— To do —
Copy out every line from the records that includes "Ctrl".

──────────

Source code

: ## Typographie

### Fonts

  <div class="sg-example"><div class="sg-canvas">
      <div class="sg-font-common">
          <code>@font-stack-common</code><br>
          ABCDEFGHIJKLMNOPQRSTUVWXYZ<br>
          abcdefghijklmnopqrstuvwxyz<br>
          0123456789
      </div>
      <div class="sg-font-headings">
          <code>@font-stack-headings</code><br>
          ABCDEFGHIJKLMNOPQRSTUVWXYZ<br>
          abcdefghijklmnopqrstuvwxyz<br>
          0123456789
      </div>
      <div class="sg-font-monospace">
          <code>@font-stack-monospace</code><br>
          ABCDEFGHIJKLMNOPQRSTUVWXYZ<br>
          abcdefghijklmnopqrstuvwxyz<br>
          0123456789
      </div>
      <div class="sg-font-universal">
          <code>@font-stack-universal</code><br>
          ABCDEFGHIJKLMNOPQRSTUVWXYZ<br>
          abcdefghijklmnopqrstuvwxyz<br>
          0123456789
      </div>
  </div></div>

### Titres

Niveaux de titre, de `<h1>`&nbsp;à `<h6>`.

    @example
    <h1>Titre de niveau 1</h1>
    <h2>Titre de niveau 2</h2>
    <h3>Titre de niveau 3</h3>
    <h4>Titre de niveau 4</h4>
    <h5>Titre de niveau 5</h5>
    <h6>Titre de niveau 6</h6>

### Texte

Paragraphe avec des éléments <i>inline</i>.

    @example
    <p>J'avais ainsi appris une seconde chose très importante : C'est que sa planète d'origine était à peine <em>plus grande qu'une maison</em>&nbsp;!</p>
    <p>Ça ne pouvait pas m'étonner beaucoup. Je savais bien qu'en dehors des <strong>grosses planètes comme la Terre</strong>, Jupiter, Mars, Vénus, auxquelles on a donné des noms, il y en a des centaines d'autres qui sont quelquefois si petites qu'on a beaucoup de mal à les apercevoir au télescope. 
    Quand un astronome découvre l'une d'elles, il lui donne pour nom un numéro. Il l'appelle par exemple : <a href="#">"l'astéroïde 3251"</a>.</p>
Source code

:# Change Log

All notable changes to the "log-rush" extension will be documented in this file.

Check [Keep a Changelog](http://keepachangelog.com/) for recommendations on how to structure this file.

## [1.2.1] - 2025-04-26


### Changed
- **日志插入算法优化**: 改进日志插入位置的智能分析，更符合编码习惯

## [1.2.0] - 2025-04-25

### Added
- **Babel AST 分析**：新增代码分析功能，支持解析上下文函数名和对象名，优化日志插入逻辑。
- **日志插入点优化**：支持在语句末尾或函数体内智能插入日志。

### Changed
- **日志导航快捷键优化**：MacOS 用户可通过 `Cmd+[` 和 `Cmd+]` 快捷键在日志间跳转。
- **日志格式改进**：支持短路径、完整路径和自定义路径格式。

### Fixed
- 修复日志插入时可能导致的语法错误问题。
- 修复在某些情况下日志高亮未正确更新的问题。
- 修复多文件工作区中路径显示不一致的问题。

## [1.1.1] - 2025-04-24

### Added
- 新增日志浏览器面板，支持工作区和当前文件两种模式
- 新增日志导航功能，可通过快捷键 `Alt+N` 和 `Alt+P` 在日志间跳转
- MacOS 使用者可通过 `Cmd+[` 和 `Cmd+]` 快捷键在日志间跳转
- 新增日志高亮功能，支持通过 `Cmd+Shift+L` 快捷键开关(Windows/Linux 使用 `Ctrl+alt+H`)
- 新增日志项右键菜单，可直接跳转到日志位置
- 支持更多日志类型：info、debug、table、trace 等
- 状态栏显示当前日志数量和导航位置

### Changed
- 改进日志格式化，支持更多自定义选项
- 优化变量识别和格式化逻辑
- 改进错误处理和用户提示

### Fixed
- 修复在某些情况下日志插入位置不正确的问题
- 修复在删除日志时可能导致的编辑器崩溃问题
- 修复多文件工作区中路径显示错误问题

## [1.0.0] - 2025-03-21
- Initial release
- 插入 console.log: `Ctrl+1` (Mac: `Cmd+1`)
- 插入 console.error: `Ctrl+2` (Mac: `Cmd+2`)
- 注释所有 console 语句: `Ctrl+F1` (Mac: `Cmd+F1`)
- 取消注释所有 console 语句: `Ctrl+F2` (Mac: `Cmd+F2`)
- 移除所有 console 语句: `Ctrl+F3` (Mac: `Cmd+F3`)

──────────

— Result of this task —
- 新增日志高亮功能，支持通过 `Cmd+Shift+L` 快捷键开关(Windows/Linux 使用 `Ctrl+alt+H`)
- 插入 console.log: `Ctrl+1` (Mac: `Cmd+1`)
- 插入 console.error: `Ctrl+2` (Mac: `Cmd+2`)
- 注释所有 console 语句: `Ctrl+F1` (Mac: `Cmd+F1`)
- 取消注释所有 console 语句: `Ctrl+F2` (Mac: `Cmd+F2`)
- 移除所有 console 语句: `Ctrl+F3` (Mac: `Cmd+F3`)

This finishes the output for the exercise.